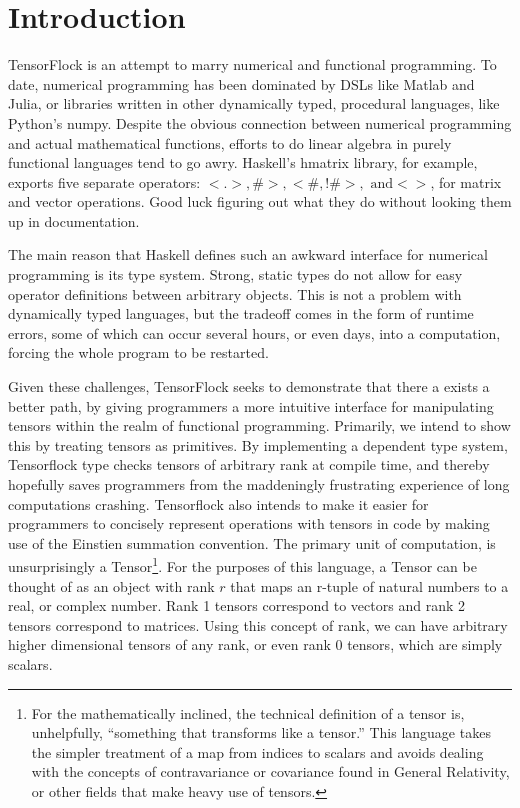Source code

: \documentclass[12pt]{article}
\begin{document}
\maketitle

\section{Introduction}
TensorFlock is an attempt to marry numerical and functional programming.
%
To date, numerical programming has been dominated by DSLs like Matlab and
Julia, or libraries written in other dynamically typed, procedural languages,
like Python's numpy. Despite the obvious connection between numerical
programming and actual mathematical functions, efforts to do linear algebra in
purely functional languages tend to go awry. Haskell's hmatrix library, for
example, exports five separate operators: $<.>, \#>, <\#, !\#>, \text{ and} <>$, for
matrix and vector operations. Good luck figuring out what they do without
looking them up in documentation.

The main reason that Haskell defines such an awkward interface for numerical
programming is its type system. Strong, static types do not allow for easy
operator definitions between arbitrary objects. This is not a problem with
dynamically typed languages, but the tradeoff comes in the form of runtime
errors, some of which can occur several hours, or even days, into
a computation, forcing the whole program to be restarted.

Given these challenges, TensorFlock seeks to demonstrate that there a exists a better path, by giving programmers a more intuitive interface for manipulating tensors within the realm of functional programming.  Primarily, we intend to show this by treating tensors as primitives. By implementing a dependent type system, Tensorflock type checks tensors of arbitrary rank at compile time, and thereby hopefully saves programmers from the maddeningly frustrating experience of long computations crashing.  Tensorflock also intends to make it easier for programmers to concisely represent operations with tensors in code by making use of the Einstien summation convention.
The primary unit of computation, is unsurprisingly a Tensor\footnote{For the
mathematically inclined, the technical definition of a tensor is, unhelpfully,
``something that transforms like a tensor.'' This language takes the simpler
treatment of a map from indices to scalars and avoids dealing with the concepts
of contravariance or covariance found in General Relativity, or other fields
that make heavy use of tensors.}. 
For the purposes
of this language, a Tensor can be thought of as an object with rank $r$ that
maps an r-tuple of natural numbers to a real, or complex number. Rank 1 tensors
correspond to vectors and rank 2 tensors correspond to matrices. Using this
concept of rank, we can have arbitrary higher dimensional tensors of any rank,
or even rank 0 tensors, which are simply scalars.
\end{document}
______
▶ ASSIGNMENT
Set down each record above exactly as it stands and leave out all pictures.

▶ EXPECTED ANSWER
Source code

: \documentclass[12pt]{article}
\begin{document}
\maketitle

\section{Introduction}
TensorFlock is an attempt to marry numerical and functional programming.
%
To date, numerical programming has been dominated by DSLs like Matlab and
Julia, or libraries written in other dynamically typed, procedural languages,
like Python's numpy. Despite the obvious connection between numerical
programming and actual mathematical functions, efforts to do linear algebra in
purely functional languages tend to go awry. Haskell's hmatrix library, for
example, exports five separate operators: $<.>, \#>, <\#, !\#>, \text{ and} <>$, for
matrix and vector operations. Good luck figuring out what they do without
looking them up in documentation.

The main reason that Haskell defines such an awkward interface for numerical
programming is its type system. Strong, static types do not allow for easy
operator definitions between arbitrary objects. This is not a problem with
dynamically typed languages, but the tradeoff comes in the form of runtime
errors, some of which can occur several hours, or even days, into
a computation, forcing the whole program to be restarted.

Given these challenges, TensorFlock seeks to demonstrate that there a exists a better path, by giving programmers a more intuitive interface for manipulating tensors within the realm of functional programming.  Primarily, we intend to show this by treating tensors as primitives. By implementing a dependent type system, Tensorflock type checks tensors of arbitrary rank at compile time, and thereby hopefully saves programmers from the maddeningly frustrating experience of long computations crashing.  Tensorflock also intends to make it easier for programmers to concisely represent operations with tensors in code by making use of the Einstien summation convention.
The primary unit of computation, is unsurprisingly a Tensor\footnote{For the
mathematically inclined, the technical definition of a tensor is, unhelpfully,
``something that transforms like a tensor.'' This language takes the simpler
treatment of a map from indices to scalars and avoids dealing with the concepts
of contravariance or covariance found in General Relativity, or other fields
that make heavy use of tensors.}. 
For the purposes
of this language, a Tensor can be thought of as an object with rank $r$ that
maps an r-tuple of natural numbers to a real, or complex number. Rank 1 tensors
correspond to vectors and rank 2 tensors correspond to matrices. Using this
concept of rank, we can have arbitrary higher dimensional tensors of any rank,
or even rank 0 tensors, which are simply scalars.
\end{document}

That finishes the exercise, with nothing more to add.